I’m one of the lucky few to have a Microsoft Exchange server running at my company. I use it to organise my life, and here’s why.
Of all the e-mail systems with groupware capabilities, none quite does justice to the featureset of Exchange. With Exchange, you can store all your data on the server, contacts, calendar, e-mail, and have it be retrieved by virtually any device. A PC running Outlook, a PDA, a cell phone, you name it, it’ll store it.
You can create projects and goals, and subprojects – and you can relate two projects to each other so that the level of completeness of each project adds up to the completeness of both projects as a whole. You can chart, graph, monitor and streamline to your hearts content.
In short, Exchange is really nice, and I don’t care who hears me say that.
And so, in order to retrieve my data, I use Evolution. It works nicely. It doesn’t allow me to sync my PDA, but I put up with that and keep Windows around in a virtual machine for palm sync.
The only problem is, like clockwork, almost every second release of Evolution stops talking to Exchange.
True to form, GNOME 2.10 comes out, and the included version of Evolution no longer works with Exchange servers! Sure, it says it does. It has the Microsoft Exchange dropdown option. It lets you configure it, and authenticate into the server. It may even let you read a mail or two.

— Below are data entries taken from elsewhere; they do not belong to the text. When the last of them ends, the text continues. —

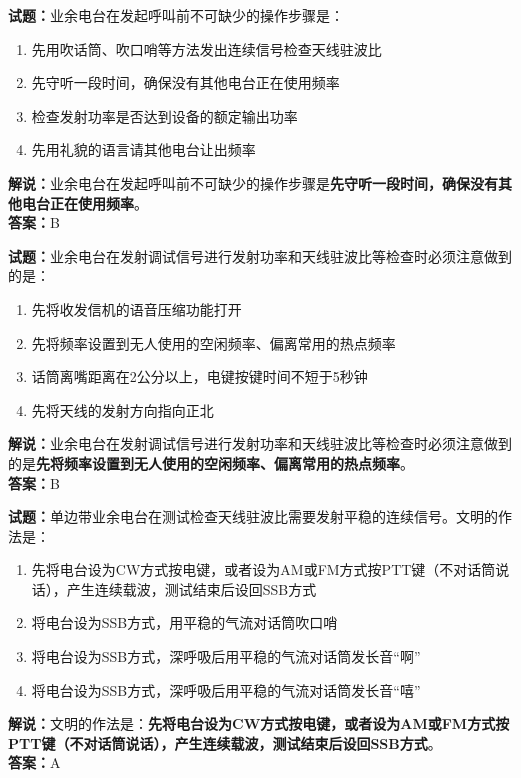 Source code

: \documentclass{ctexbook}
\begin{document}
\vspace{1em}

\textbf{试题：}业余电台在发起呼叫前不可缺少的操作步骤是：
\begin{enumerate}[leftmargin=3em]
  \item 先用吹话筒、吹口哨等方法发出连续信号检查天线驻波比
  \item 先守听一段时间，确保没有其他电台正在使用频率
  \item 检查发射功率是否达到设备的额定输出功率
  \item 先用礼貌的语言请其他电台让出频率
\end{enumerate}
\noindent\textbf{解说：}业余电台在发起呼叫前不可缺少的操作步骤是\textbf{先守听一段时间，确保没有其他电台正在使用频率}。\\\noindent\textbf{答案：}B

\vspace{1em}

\textbf{试题：}业余电台在发射调试信号进行发射功率和天线驻波比等检查时必须注意做到的是：
\begin{enumerate}[leftmargin=3em]
  \item 先将收发信机的语音压缩功能打开
  \item 先将频率设置到无人使用的空闲频率、偏离常用的热点频率
  \item 话筒离嘴距离在2公分以上，电键按键时间不短于5秒钟
  \item 先将天线的发射方向指向正北
\end{enumerate}
\noindent\textbf{解说：}业余电台在发射调试信号进行发射功率和天线驻波比等检查时必须注意做到的是\textbf{先将频率设置到无人使用的空闲频率、偏离常用的热点频率}。\\\noindent\textbf{答案：}B

\vspace{1em}

\textbf{试题：}单边带业余电台在测试检查天线驻波比需要发射平稳的连续信号。文明的作法是：
\begin{enumerate}[leftmargin=3em]
  \item 先将电台设为CW方式按电键，或者设为AM或FM方式按PTT键（不对话筒说话），产生连续载波，测试结束后设回SSB方式
  \item 将电台设为SSB方式，用平稳的气流对话筒吹口哨
  \item 将电台设为SSB方式，深呼吸后用平稳的气流对话筒发长音“啊”
  \item 将电台设为SSB方式，深呼吸后用平稳的气流对话筒发长音“嘻”
\end{enumerate}
\noindent\textbf{解说：}文明的作法是：\textbf{先将电台设为CW方式按电键，或者设为AM或FM方式按PTT键（不对话筒说话），产生连续载波，测试结束后设回SSB方式}。\\\noindent\textbf{答案：}A
\end{document}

But the NEXT TIME YOU RUN IT! It’s kaput. Totally screwed. And there’s nothing you can do about it. It’s not a distribution issue – the same issue manifests itself on Arch Linux, Ubuntu Linux, Fedora Core, and FreeBSD.
So I’m doomed. Here’s a mail client with advertised features which don’t work in the real world! Don’t bury your head in the sand by thinking you can do away with Exchange. Oh no. It’s here to stay. And as soon as Gentoo brings GNOME 2.10 into stable keywords, I’ll never be able to talk to my beloved Exchange server again. SIGH!